Problem details:
The answer must consist of each line below that contains the string "information".

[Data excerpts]

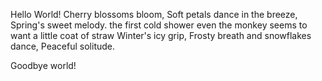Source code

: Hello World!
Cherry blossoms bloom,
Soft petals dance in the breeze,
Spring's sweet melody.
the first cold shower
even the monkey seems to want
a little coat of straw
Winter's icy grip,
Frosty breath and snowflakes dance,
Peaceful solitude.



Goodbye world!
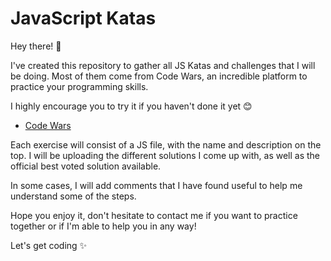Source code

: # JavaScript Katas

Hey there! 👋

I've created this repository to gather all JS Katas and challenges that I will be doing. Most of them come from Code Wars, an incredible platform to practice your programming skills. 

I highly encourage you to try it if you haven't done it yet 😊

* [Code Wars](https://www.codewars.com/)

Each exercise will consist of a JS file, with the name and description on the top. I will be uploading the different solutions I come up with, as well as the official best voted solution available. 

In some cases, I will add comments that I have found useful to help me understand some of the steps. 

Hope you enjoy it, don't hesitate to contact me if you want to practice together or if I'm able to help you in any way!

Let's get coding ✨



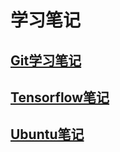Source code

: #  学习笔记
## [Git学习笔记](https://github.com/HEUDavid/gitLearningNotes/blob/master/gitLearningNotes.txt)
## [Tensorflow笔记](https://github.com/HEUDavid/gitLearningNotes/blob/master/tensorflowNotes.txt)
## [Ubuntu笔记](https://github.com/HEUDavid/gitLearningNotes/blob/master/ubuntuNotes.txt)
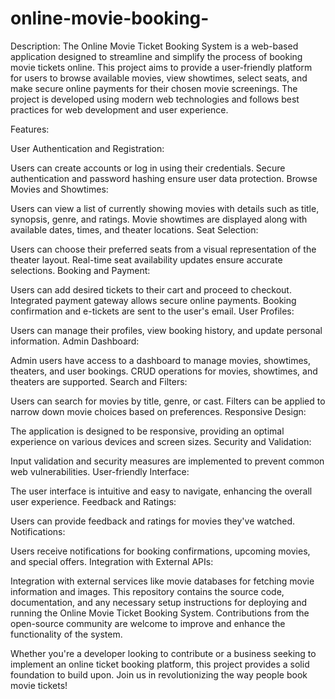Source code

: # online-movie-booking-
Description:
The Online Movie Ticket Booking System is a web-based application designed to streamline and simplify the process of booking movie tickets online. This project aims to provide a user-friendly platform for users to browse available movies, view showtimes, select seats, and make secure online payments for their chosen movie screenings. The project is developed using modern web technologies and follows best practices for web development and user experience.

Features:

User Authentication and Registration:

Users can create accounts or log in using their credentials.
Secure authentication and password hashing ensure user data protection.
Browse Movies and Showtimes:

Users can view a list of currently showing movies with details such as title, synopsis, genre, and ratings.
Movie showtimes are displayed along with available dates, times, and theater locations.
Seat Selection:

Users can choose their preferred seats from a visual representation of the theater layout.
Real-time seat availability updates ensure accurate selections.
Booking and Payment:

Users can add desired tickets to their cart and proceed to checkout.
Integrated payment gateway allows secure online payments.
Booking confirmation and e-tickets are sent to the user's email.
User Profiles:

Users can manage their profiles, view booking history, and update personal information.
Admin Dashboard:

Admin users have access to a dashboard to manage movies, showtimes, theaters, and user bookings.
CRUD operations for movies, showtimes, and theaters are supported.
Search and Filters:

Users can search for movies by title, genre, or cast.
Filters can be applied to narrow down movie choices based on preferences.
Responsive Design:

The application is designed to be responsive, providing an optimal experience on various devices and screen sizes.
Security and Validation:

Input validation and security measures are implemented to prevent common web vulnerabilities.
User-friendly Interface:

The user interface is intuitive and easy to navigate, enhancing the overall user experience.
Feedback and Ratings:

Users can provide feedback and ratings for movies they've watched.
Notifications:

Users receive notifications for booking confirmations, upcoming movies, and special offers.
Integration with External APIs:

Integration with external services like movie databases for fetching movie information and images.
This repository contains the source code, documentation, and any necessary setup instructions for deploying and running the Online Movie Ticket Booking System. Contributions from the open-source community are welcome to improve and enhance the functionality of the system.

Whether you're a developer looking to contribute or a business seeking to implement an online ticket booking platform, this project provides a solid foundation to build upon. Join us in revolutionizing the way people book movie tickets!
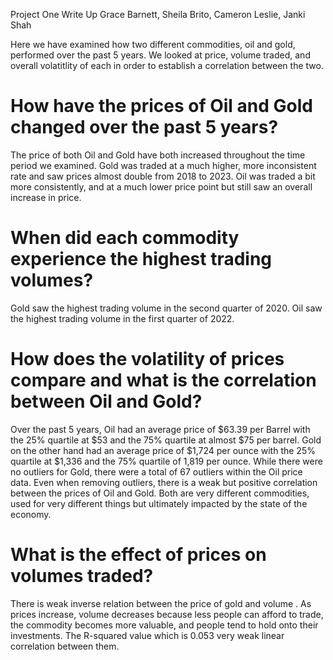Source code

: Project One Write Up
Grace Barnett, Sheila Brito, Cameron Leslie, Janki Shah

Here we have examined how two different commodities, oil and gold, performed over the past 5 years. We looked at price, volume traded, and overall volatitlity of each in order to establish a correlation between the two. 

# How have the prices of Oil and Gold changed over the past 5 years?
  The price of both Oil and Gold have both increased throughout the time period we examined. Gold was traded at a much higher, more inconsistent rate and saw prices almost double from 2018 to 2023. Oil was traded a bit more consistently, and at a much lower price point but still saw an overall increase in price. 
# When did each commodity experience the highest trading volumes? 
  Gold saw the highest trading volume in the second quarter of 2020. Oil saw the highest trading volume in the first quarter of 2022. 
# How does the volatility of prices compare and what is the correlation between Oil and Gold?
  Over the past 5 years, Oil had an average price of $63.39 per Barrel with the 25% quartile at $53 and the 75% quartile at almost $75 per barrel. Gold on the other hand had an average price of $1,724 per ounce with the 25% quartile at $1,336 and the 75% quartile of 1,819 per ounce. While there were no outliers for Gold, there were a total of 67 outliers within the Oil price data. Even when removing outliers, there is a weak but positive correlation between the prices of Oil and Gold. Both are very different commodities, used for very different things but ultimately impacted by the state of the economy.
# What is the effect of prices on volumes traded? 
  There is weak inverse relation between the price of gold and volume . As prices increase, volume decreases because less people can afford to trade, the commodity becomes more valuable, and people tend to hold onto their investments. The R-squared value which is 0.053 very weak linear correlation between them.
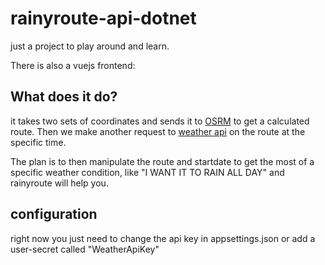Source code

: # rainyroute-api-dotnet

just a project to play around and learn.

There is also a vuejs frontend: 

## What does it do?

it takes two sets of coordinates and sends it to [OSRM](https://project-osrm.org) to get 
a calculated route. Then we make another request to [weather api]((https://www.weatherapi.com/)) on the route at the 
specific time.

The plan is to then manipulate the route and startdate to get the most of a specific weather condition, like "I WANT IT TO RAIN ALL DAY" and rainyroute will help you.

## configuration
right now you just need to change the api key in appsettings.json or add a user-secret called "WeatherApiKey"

Answer section:
Users can manage their profiles, view booking history, and update personal information.
Integration with external services like movie databases for fetching movie information and images.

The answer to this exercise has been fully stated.